The task:
From the entries below, count the lines holding the word "groups" and give nothing but the number.

(The data)

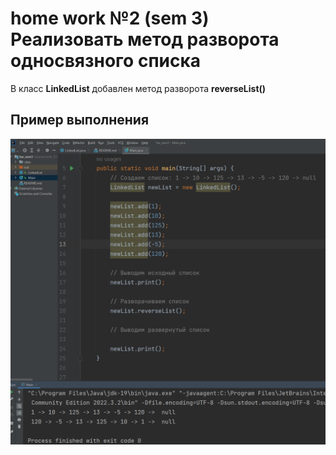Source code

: # home work №2 (sem 3) Реализовать метод разворота односвязного списка

В класс **LinkedList** добавлен метод разворота **reverseList()**

## Пример выполнения
![Пример выполнения](example.png)
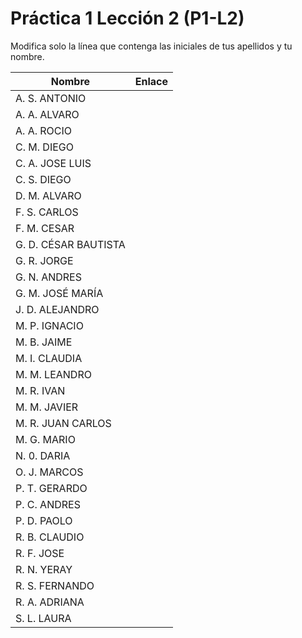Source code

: # Práctica 1 Lección 2 (P1-L2)

Modifica solo la línea que contenga las iniciales de tus apellidos y tu nombre.

| Nombre       | Enlace                                                                   |
| --------------- | ---------------------------------------------------------- |
| A. S. ANTONIO | <!--enlace-->                                                           |
| A. A. ALVARO | <!--enlace-->                                                           |
| A. A. ROCIO | <!--enlace-->                                                           |
| C. M. DIEGO | <!--enlace-->                                                           |
| C. A. JOSE LUIS | <!--enlace-->                                                           |
| C. S. DIEGO | <!--enlace-->                                                           |
| D. M. ALVARO | <!--enlace-->                                                           |
| F. S. CARLOS | <!--enlace-->                                                           |
| F. M. CESAR | <!--enlace-->                                                           |
| G. D. CÉSAR BAUTISTA | <!--enlace-->                                                           |
| G. R. JORGE | <!--enlace-->                                                           |
| G. N. ANDRES | <!--enlace-->                                                           |
| G. M. JOSÉ MARÍA | <!--enlace-->                                                           |
| J. D. ALEJANDRO | <!--enlace-->                                                           |
| M. P. IGNACIO | <!--enlace-->                                                           |
| M. B. JAIME | <!--enlace-->                                                           |
| M. I. CLAUDIA | <!--enlace-->                                                           |
| M. M. LEANDRO | <!--enlace-->                                                           |
| M. R. IVAN | <!--enlace-->                                                           |
| M. M. JAVIER | <!--enlace-->                                                           |
| M. R. JUAN CARLOS | <!--enlace-->                                                           |
| M. G. MARIO | <!--enlace-->                                                           |
| N. 0. DARIA | <!--enlace-->                                                           |
| O. J. MARCOS | <!--enlace-->                                                           |
| P. T. GERARDO | <!--enlace-->                                                           |
| P. C. ANDRES | <!--enlace-->                                                           |
| P. D. PAOLO | <!--enlace-->                                                           |
| R. B. CLAUDIO | <!--enlace-->                                                           |
| R. F. JOSE | <!--enlace-->                                                           |
| R. N. YERAY | <!--enlace-->                                                           |
| R. S. FERNANDO | <!--enlace-->                                                           |
| R. A. ADRIANA | <!--enlace-->                                                           |
| S. L. LAURA | <!--enlace-->                                                           |
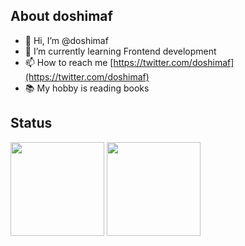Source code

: ## About doshimaf

- 👋 Hi, I’m @doshimaf
- 🌱 I’m currently learning Frontend development
- 📫 How to reach me [https://twitter.com/doshimaf](https://twitter.com/doshimaf)
- 📚 My hobby is reading books

## Status

<p align="left">
<img height="150px" src="https://github-readme-stats.vercel.app/api?username=doshimaf" />
<img height="150px" src="https://github-readme-stats.vercel.app/api/top-langs/?username=doshimaf&layout=compact" />
</p>

<!---
doshimaf/doshimaf is a ✨ special ✨ repository because its `README.md` (this file) appears on your GitHub profile.
You can click the Preview link to take a look at your changes.
--->
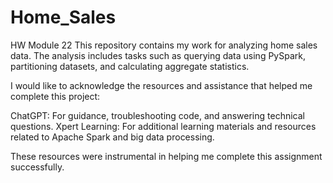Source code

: # Home_Sales
HW Module 22
This repository contains my work for analyzing home sales data. The analysis includes tasks such as querying data using PySpark, partitioning datasets, and calculating aggregate statistics.

I would like to acknowledge the resources and assistance that helped me complete this project:

ChatGPT: For guidance, troubleshooting code, and answering technical questions.
Xpert Learning: For additional learning materials and resources related to Apache Spark and big data processing.

These resources were instrumental in helping me complete this assignment successfully.

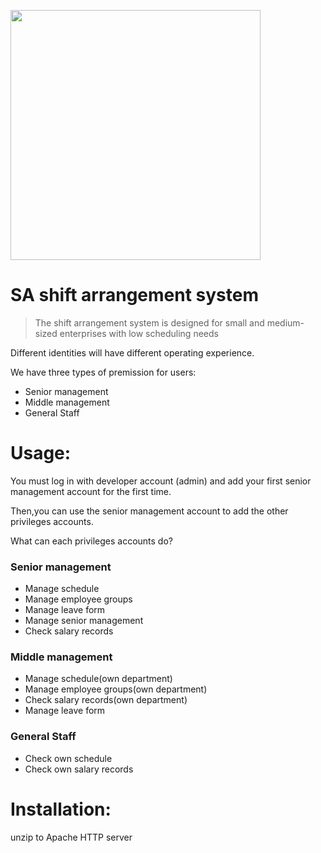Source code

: <img src="https://i.imgur.com/R5GAL33.png" width="400"><br/>
# SA shift arrangement system

> The shift arrangement system is designed for small and medium-sized enterprises with low scheduling needs

Different identities will have different operating experience.

We have three types of premission for users:

* Senior management
* Middle management
* General Staff

# Usage: 

You must log in with developer account (admin) and add your first senior management account for the first time.

Then,you can use the senior management account to add the other privileges accounts.

What can each privileges accounts do?

### Senior management

* Manage schedule
* Manage employee groups
* Manage leave form
* Manage senior management
* Check salary records

### Middle management

* Manage schedule(own department)
* Manage employee groups(own department)
* Check salary records(own department)
* Manage leave form

### General Staff

* Check own schedule
* Check own salary records

# Installation:

unzip to Apache HTTP server
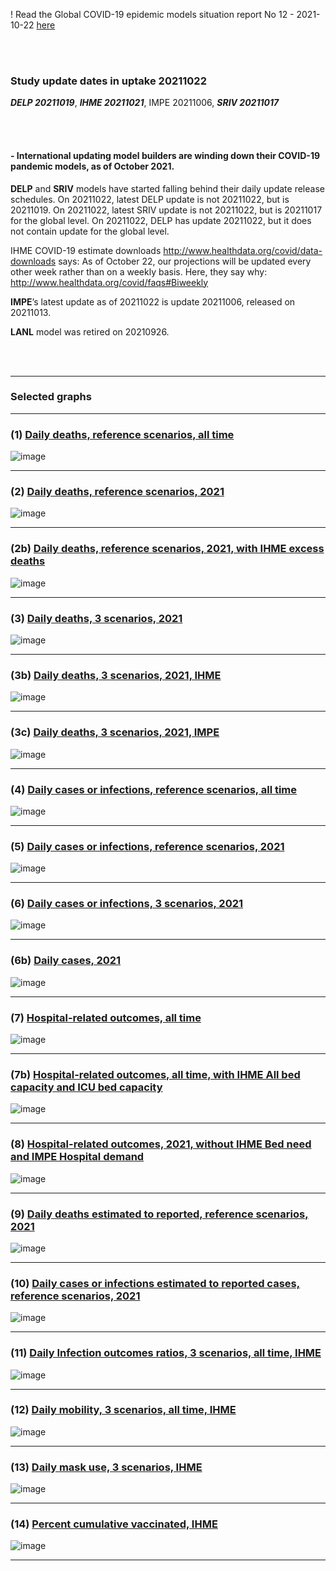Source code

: ! Read the Global COVID-19 epidemic models situation report No 12 - 2021-10-22 [here](https://github.com/pourmalek/CovidVisualizedGlobal/blob/main/situation%20reports/12%20Global%20COVID-19%20epidemic%20models%20situation%20report%20No%2012%20–%202021-10-22.pdf)

<br/><br/>

### Study update dates in uptake 20211022

**_DELP 20211019_**, **_IHME 20211021_**, IMPE 20211006, **_SRIV 20211017_**

<br/><br/>

#### - International updating model builders are winding down their COVID-19 pandemic models, as of October 2021.  

**DELP** and **SRIV** models have started falling behind their daily update release schedules. On 20211022, latest DELP update is not 20211022, but is 20211019. On 20211022, latest SRIV update is not 20211022, but is 20211017 for the global level. On 20211022, DELP has update 20211022, but it does not contain update for the global level. 

IHME COVID-19 estimate downloads http://www.healthdata.org/covid/data-downloads says: As of October 22, our projections will be updated every other week rather than on a weekly basis. Here, they say why: http://www.healthdata.org/covid/faqs#Biweekly


**IMPE**’s latest update as of 20211022 is update 20211006, released on 20211013.

**LANL** model was retired on 20210926.


<br/><br/>


****


### Selected graphs


****

### (1) [Daily deaths, reference scenarios, all time](https://github.com/pourmalek/CovidVisualizedGlobal/blob/main/20211022/output/merge/graph%2011a%20COVID-19%20daily%20deaths%2C%20global%2C%20reference%20scenarios%2C%20all%20time.pdf)

![image](https://user-images.githubusercontent.com/30849720/138505095-bf62257e-4fc5-402d-947b-8f11b0aee126.png)

****

### (2) [Daily deaths, reference scenarios, 2021](https://github.com/pourmalek/CovidVisualizedGlobal/blob/main/20211022/output/merge/graph%2012a%20COVID-19%20daily%20deaths%2C%20global%2C%20reference%20scenarios%2C%202021.pdf)

![image](https://user-images.githubusercontent.com/30849720/138505177-451a2599-efd1-4dc6-bcce-8b51f0257ae0.png)

****

### (2b) [Daily deaths, reference scenarios, 2021, with IHME excess deaths](https://github.com/pourmalek/CovidVisualizedGlobal/blob/main/20211022/output/merge/graph%2012b%20COVID-19%20daily%20deaths%2C%20global%2C%20reference%20scenarios%2C%202021%20with%20IHME%20excess%20deaths.pdf)

![image](https://user-images.githubusercontent.com/30849720/138505292-ebff9aca-ee2d-4770-9c52-5f002c898073.png)

****

### (3) [Daily deaths, 3 scenarios, 2021](https://github.com/pourmalek/CovidVisualizedGlobal/blob/main/20211022/output/merge/graph%2014%20COVID-19%20daily%20deaths%2C%20global%2C%203%20scenarios%2C%202021.pdf)

![image](https://user-images.githubusercontent.com/30849720/138505368-a32289c0-e657-4c71-a9e7-689a032aa492.png)

****

### (3b) [Daily deaths, 3 scenarios, 2021, IHME](https://github.com/pourmalek/CovidVisualizedGlobal/blob/main/20211022/output/merge/graph%2016%20COVID-19%20daily%20deaths%2C%20global%2C%203%20scenarios%2C%20uncertainty%2C%202021%2C%20IHME.pdf)

![image](https://user-images.githubusercontent.com/30849720/138505481-7455f857-2c53-48d3-a032-e0cac20fbddf.png)

****

### (3c) [Daily deaths, 3 scenarios, 2021, IMPE](https://github.com/pourmalek/CovidVisualizedGlobal/blob/main/20211022/output/merge/graph%2018%20COVID-19%20daily%20deaths%2C%20global%2C%203%20scenarios%2C%20uncertainty%2C%202021%2C%20IMPE.pdf)

![image](https://user-images.githubusercontent.com/30849720/138505548-30cbd622-b9e6-4f0d-b606-c007eccc4587.png)

****

### (4) [Daily cases or infections, reference scenarios, all time](https://github.com/pourmalek/CovidVisualizedGlobal/blob/main/20211022/output/merge/graph%2021%20COVID-19%20daily%20cases%2C%20global%2C%20reference%20scenarios.pdf)

![image](https://user-images.githubusercontent.com/30849720/138505631-a830d5fa-c35a-4f13-b825-359b1ec0a233.png)

****

### (5) [Daily cases or infections, reference scenarios, 2021](https://github.com/pourmalek/CovidVisualizedGlobal/blob/main/20211022/output/merge/graph%2022%20COVID-19%20daily%20cases%2C%20global%2C%20reference%20scenarios%2C%202021.pdf)

![image](https://user-images.githubusercontent.com/30849720/138505719-1c2c034f-42e2-43d6-bd62-dbfefbf6d95d.png)

****

### (6) [Daily cases or infections, 3 scenarios, 2021](https://github.com/pourmalek/CovidVisualizedGlobal/blob/main/20211022/output/merge/graph%2024%20COVID-19%20daily%20cases%2C%20global%2C%203%20scenarios%2C%202021%2C%20uncertainty.pdf)

![image](https://user-images.githubusercontent.com/30849720/138505852-ff5a9e41-c9ef-4b7e-9188-e54a86c85f2d.png)

****

### (6b) [Daily cases, 2021](https://github.com/pourmalek/CovidVisualizedGlobal/blob/main/20211022/output/merge/graph%2022b%20COVID-19%20daily%20cases%2C%20global%2C%20reference%20scenarios%2C%202021.pdf)

![image](https://user-images.githubusercontent.com/30849720/138508428-b3f51d72-7055-46cd-9f79-af898a4b46da.png)

****

### (7) [Hospital-related outcomes, all time](https://github.com/pourmalek/CovidVisualizedGlobal/blob/main/20211022/output/merge/graph%2061a%20COVID-19%20hospital-related%20outcomes.pdf)

![image](https://user-images.githubusercontent.com/30849720/138505945-7ccffd48-7244-4cb0-82db-b54076fc6c29.png)

****

### (7b) [Hospital-related outcomes, all time, with IHME All bed capacity and ICU bed capacity](https://github.com/pourmalek/CovidVisualizedGlobal/blob/main/20211022/output/merge/graph%2061b%20COVID-19%20hospital-related%20outcomes%20with%20bed%20capcity.pdf)

![image](https://user-images.githubusercontent.com/30849720/138506029-80734e78-6f3c-479a-8271-4c38604e3610.png)

****

### (8) [Hospital-related outcomes, 2021, without IHME Bed need and IMPE Hospital demand](https://github.com/pourmalek/CovidVisualizedGlobal/blob/main/20211022/output/merge/graph%2062b%20COVID-19%20hospital-related%20outcomes%2C%20wo%20extremes%20ICU%20bed%20capcity.pdf)

![image](https://user-images.githubusercontent.com/30849720/138506119-69e5575d-d28c-4e17-9025-ef8121d5bcec.png)

****

### (9) [Daily deaths estimated to reported, reference scenarios, 2021](https://github.com/pourmalek/CovidVisualizedGlobal/blob/main/20211022/output/merge/graph%2082%20COVID-19%20daily%20deaths%20estimated%20to%20reported%2C%20global%2C%20reference%20scenarios%2C%202021.pdf)

![image](https://user-images.githubusercontent.com/30849720/138506226-09ad52c8-0bd9-4bca-b99c-c567abaf2dfe.png)

****

### (10) [Daily cases or infections estimated to reported cases, reference scenarios, 2021](https://github.com/pourmalek/CovidVisualizedGlobal/blob/main/20211022/output/merge/graph%2084%20COVID-19%20daily%20cases%20estimated%20to%20reported%2C%20global%2C%20reference%20scenarios%2C%202021.pdf)

![image](https://user-images.githubusercontent.com/30849720/138506290-3815869a-1ea0-4390-83e9-4472a49a02d2.png)

****

### (11) [Daily Infection outcomes ratios, 3 scenarios, all time, IHME](https://github.com/pourmalek/CovidVisualizedGlobal/blob/main/20211022/output/merge/graph%2091%20COVID-19%20daily%20Infection%20outcomes%20ratios%2C%20global%203%20scenarios%2C%20IHME.pdf)

![image](https://user-images.githubusercontent.com/30849720/138506449-0e4da8b1-0fa0-4ac5-8891-dac2203b88b1.png)

****

### (12) [Daily mobility, 3 scenarios, all time, IHME](https://github.com/pourmalek/CovidVisualizedGlobal/blob/main/20211022/output/merge/graph%2092%20COVID-19%20daily%20mobility%2C%20global%2C%203%20scenarios.pdf)

![image](https://user-images.githubusercontent.com/30849720/138506562-22b95615-495c-4775-9062-0475fdcc5c89.png)

****

### (13) [Daily mask use, 3 scenarios, IHME](https://github.com/pourmalek/CovidVisualizedGlobal/blob/main/20211022/output/merge/graph%2093%20COVID-19%20daily%20mask_use%2C%20global%2C%203%20scenarios.pdf)

![image](https://user-images.githubusercontent.com/30849720/138507669-71cd6ad6-bb3d-43ee-932d-982128d23fc8.png)

****

### (14) [Percent cumulative vaccinated, IHME](https://github.com/pourmalek/CovidVisualizedGlobal/blob/main/20211022/output/merge/graph%2094%20COVID-19%20cumulative%20vaccinated%20percent%2C%20global%2C%20IHME.pdf)

![image](https://user-images.githubusercontent.com/30849720/138507782-08390cec-2e6b-4be3-96e1-a5ef075ace83.png)

****




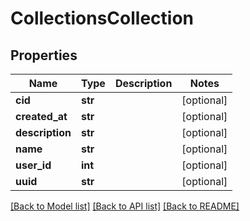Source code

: # CollectionsCollection

## Properties
Name | Type | Description | Notes
------------ | ------------- | ------------- | -------------
**cid** | **str** |  | [optional] 
**created_at** | **str** |  | [optional] 
**description** | **str** |  | [optional] 
**name** | **str** |  | [optional] 
**user_id** | **int** |  | [optional] 
**uuid** | **str** |  | [optional] 

[[Back to Model list]](../README.md#documentation-for-models) [[Back to API list]](../README.md#documentation-for-api-endpoints) [[Back to README]](../README.md)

(End The data)

Reply to the task:
2